About FET drivers (East-092, A17DD-L FET+1, etc), higher voltages, and more

Hello!

I've recently stumbled with this 1* Lithium 5-Mode 2.4A LED Flashlight Driver (good East-092? Dodgy version: 3.7V~5V 5-Mode LED Flashlight Direct-Drive Driver Circuit (East-092)). Cheap (good?) FET driver.

Of course, also the not so cheap homebrew A17DD-L FET+1.

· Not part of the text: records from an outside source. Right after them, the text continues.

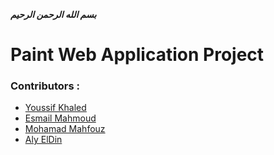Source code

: *****بسم الله الرحمن الرحيم*****
# Paint Web Application Project
### Contributors :
- <a href="https://github.com/YoussifKhaled">Youssif Khaled</a>
- <a href="https://github.com/esmailMahmouds">Esmail Mahmoud</a>
- <a href="https://github.com/mahfouz72">Mohamad Mahfouz</a>
- <a href="https://github.com/Aly-El-Din">Aly ElDin</a>
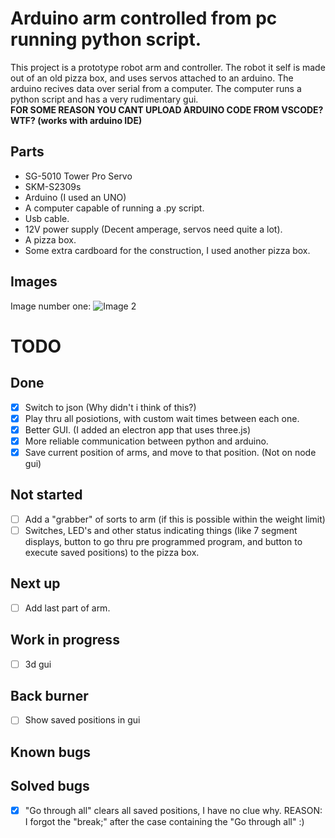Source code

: # Arduino arm controlled from pc running python script.

This project is a prototype robot arm and controller. The robot it self is made out of an old pizza box, and uses servos attached to an arduino. The arduino recives data over serial from a computer. The computer runs a python script and has a very rudimentary gui.  
**FOR SOME REASON YOU CANT UPLOAD ARDUINO CODE FROM VSCODE? WTF? (works with arduino IDE)**  

## Parts
* SG-5010 Tower Pro Servo
* SKM-S2309s
* Arduino (I used an UNO)
* A computer capable of running a .py script.
* Usb cable.
* 12V power supply (Decent amperage, servos need quite a lot).
* A pizza box.
* Some extra cardboard for the construction, I used another pizza box.

## Images
Image number one:
![Image 2](https://i.imgur.com/aTVj5QT.jpg)

# TODO

## Done
- [x] Switch to json (Why didn't i think of this?)
- [x] Play thru all posiotions, with custom wait times between each one.
- [X] Better GUI. (I added an electron app that uses three.js)
- [x] More reliable communication between python and arduino.
- [x] Save current position of arms, and move to that position. (Not on node gui)

## Not started
- [ ] Add a "grabber" of sorts to arm (if this is possible within the weight limit)
- [ ] Switches, LED's and other status indicating things (like 7 segment displays, button to go thru pre programmed program, and button to execute saved positions) to the pizza box.

## Next up
- [ ] Add last part of arm. 

## Work in progress
- [ ] 3d gui

## Back burner
- [ ] Show saved positions in gui

## Known bugs

## Solved bugs
- [x] "Go through all" clears all saved positions, I have no clue why. REASON: I forgot the "break;" after the case containing the "Go through all" :)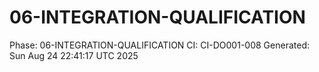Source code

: # 06-INTEGRATION-QUALIFICATION
Phase: 06-INTEGRATION-QUALIFICATION
CI: CI-DO001-008
Generated: Sun Aug 24 22:41:17 UTC 2025
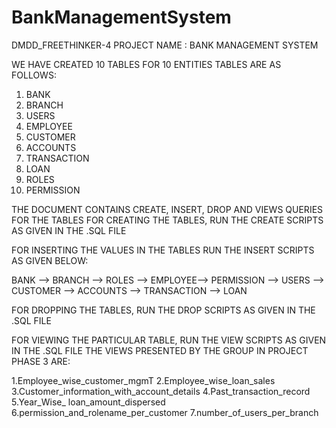 # BankManagementSystem

DMDD_FREETHINKER-4
PROJECT NAME : BANK MANAGEMENT SYSTEM

WE HAVE CREATED 10 TABLES FOR 10 ENTITIES TABLES ARE AS FOLLOWS:

1. BANK
2. BRANCH
3. USERS
4. EMPLOYEE
5. CUSTOMER
6. ACCOUNTS
7. TRANSACTION
8. LOAN
9. ROLES
10. PERMISSION

THE DOCUMENT CONTAINS CREATE, INSERT, DROP AND VIEWS QUERIES FOR THE TABLES FOR CREATING THE TABLES, RUN THE CREATE SCRIPTS AS GIVEN IN THE .SQL FILE

FOR INSERTING THE VALUES IN THE TABLES RUN THE INSERT SCRIPTS AS GIVEN BELOW:

BANK --> BRANCH --> ROLES --> EMPLOYEE--> PERMISSION --> USERS --> CUSTOMER --> ACCOUNTS --> TRANSACTION --> LOAN

FOR DROPPING THE TABLES, RUN THE DROP SCRIPTS AS GIVEN IN THE .SQL FILE

FOR VIEWING THE PARTICULAR TABLE, RUN THE VIEW SCRIPTS AS GIVEN IN THE .SQL FILE THE VIEWS PRESENTED BY THE GROUP IN PROJECT PHASE 3 ARE:

1.Employee_wise_customer_mgmT 2.Employee_wise_loan_sales 3.Customer_information_with_account_details 4.Past_transaction_record 5.Year_Wise_ loan_amount_dispersed 6.permission_and_rolename_per_customer 7.number_of_users_per_branch

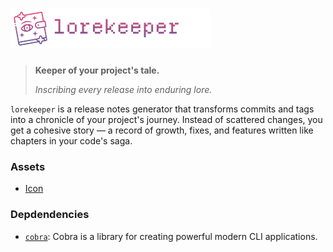 # ![The header image for lorekeeper. There is a "magic book" on the left, and the text "lorekeeper" to the right.](assets/header_64.png "lorekeeper header")

> **Keeper of your project's tale.**
>
> *Inscribing every release into enduring lore.*

`lorekeeper` is a release notes generator that transforms commits and tags into a chronicle of your project's journey. Instead of scattered changes, you get a cohesive story — a record of growth, fixes, and features written like chapters in your code's saga.

### Assets

- [Icon](https://www.flaticon.com/free-icon/magic-book_18119243)

### Depdendencies

- [`cobra`](https://github.com/spf13/cobra): Cobra is a library for creating powerful modern CLI applications.
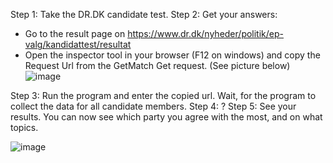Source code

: Step 1: Take the DR.DK candidate test.
Step 2: Get your answers:
 - Go to the result page on https://www.dr.dk/nyheder/politik/ep-valg/kandidattest/resultat
 - Open the inspector tool in your browser (F12 on windows) and copy the Request Url from the GetMatch Get request. (See picture below)
![image](https://github.com/TheRedRish/EPPartyComparator/assets/103194631/ec3d153f-f507-4cf2-98b2-4558ba533dec)

Step 3: Run the program and enter the copied url. Wait, for the program to collect the data for all candidate members.
Step 4: ?
Step 5: See your results. You can now see which party you agree with the most, and on what topics.

![image](https://github.com/TheRedRish/EPPartyComparator/assets/103194631/ade6adb8-82c7-4651-a414-ae49d5f3591c)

Well, now if we add to the equation both 2-in-series emitters (like XHPs) and 2-in-series li-ions, how this would fare? Should work well at least with a couple of the newer 26350s, isn't it? And what about the all the rage LiitoKala 26650-50As? Should we start to think in watercooling setups for leds? LOL!

Cheers ^:)

I'd rather go with the FET + 7135 Driver, you get what you pay for

With a top end of 5V they may not survive 2-cell input.

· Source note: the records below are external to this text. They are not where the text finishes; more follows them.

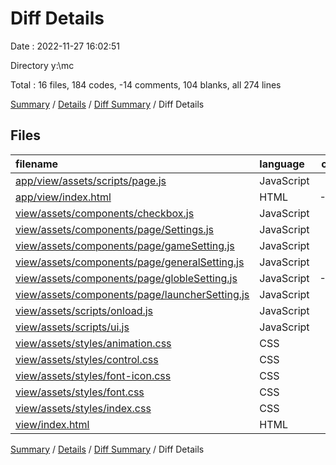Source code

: # Diff Details

Date : 2022-11-27 16:02:51

Directory y:\\mc

Total : 16 files,  184 codes, -14 comments, 104 blanks, all 274 lines

[Summary](results.md) / [Details](details.md) / [Diff Summary](diff.md) / Diff Details

## Files
| filename | language | code | comment | blank | total |
| :--- | :--- | ---: | ---: | ---: | ---: |
| [app/view/assets/scripts/page.js](/app/view/assets/scripts/page.js) | JavaScript | -16 | 0 | 0 | -16 |
| [app/view/index.html](/app/view/index.html) | HTML | -110 | 0 | 1 | -109 |
| [view/assets/components/checkbox.js](/view/assets/components/checkbox.js) | JavaScript | 1 | 0 | 0 | 1 |
| [view/assets/components/page/Settings.js](/view/assets/components/page/Settings.js) | JavaScript | 24 | 0 | 2 | 26 |
| [view/assets/components/page/gameSetting.js](/view/assets/components/page/gameSetting.js) | JavaScript | 152 | 1 | 4 | 157 |
| [view/assets/components/page/generalSetting.js](/view/assets/components/page/generalSetting.js) | JavaScript | 59 | 0 | 2 | 61 |
| [view/assets/components/page/globleSetting.js](/view/assets/components/page/globleSetting.js) | JavaScript | -160 | 0 | -4 | -164 |
| [view/assets/components/page/launcherSetting.js](/view/assets/components/page/launcherSetting.js) | JavaScript | -68 | 0 | -3 | -71 |
| [view/assets/scripts/onload.js](/view/assets/scripts/onload.js) | JavaScript | -2 | 0 | 0 | -2 |
| [view/assets/scripts/ui.js](/view/assets/scripts/ui.js) | JavaScript | 148 | 2 | 8 | 158 |
| [view/assets/styles/animation.css](/view/assets/styles/animation.css) | CSS | 0 | 0 | 19 | 19 |
| [view/assets/styles/control.css](/view/assets/styles/control.css) | CSS | 134 | 3 | 25 | 162 |
| [view/assets/styles/font-icon.css](/view/assets/styles/font-icon.css) | CSS | 8 | 0 | 19 | 27 |
| [view/assets/styles/font.css](/view/assets/styles/font.css) | CSS | -3 | 0 | 0 | -3 |
| [view/assets/styles/index.css](/view/assets/styles/index.css) | CSS | 16 | -21 | 31 | 26 |
| [view/index.html](/view/index.html) | HTML | 1 | 1 | 0 | 2 |

[Summary](results.md) / [Details](details.md) / [Diff Summary](diff.md) / Diff Details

Looks to be the same as the A17DD-L FET+1 I linked above (should I say BLF17DD-L FET+1? ).

I think that “top end” voltage is presumed because of the impedance sensitive input/output delta voltage constraints inherent to FET drivers.

Would the logic chips on these boards fry at the higher voltage? All of the other components should do fine, doesn't them?

Cheers ^:)

Attiny 13A max’s out at 6V. I don’t know about other mcu’s. To handle two cell input they need a Zener diode voltage shunt or a low drop out voltage regulator.

You think they look the same?

Maybe you should look closer, look a lot closer

According to RMM with the fet +1 drivers the single 7135 doesn’t handle the extra voltage of a zener mod and burns up over time if used for anything but moon mode.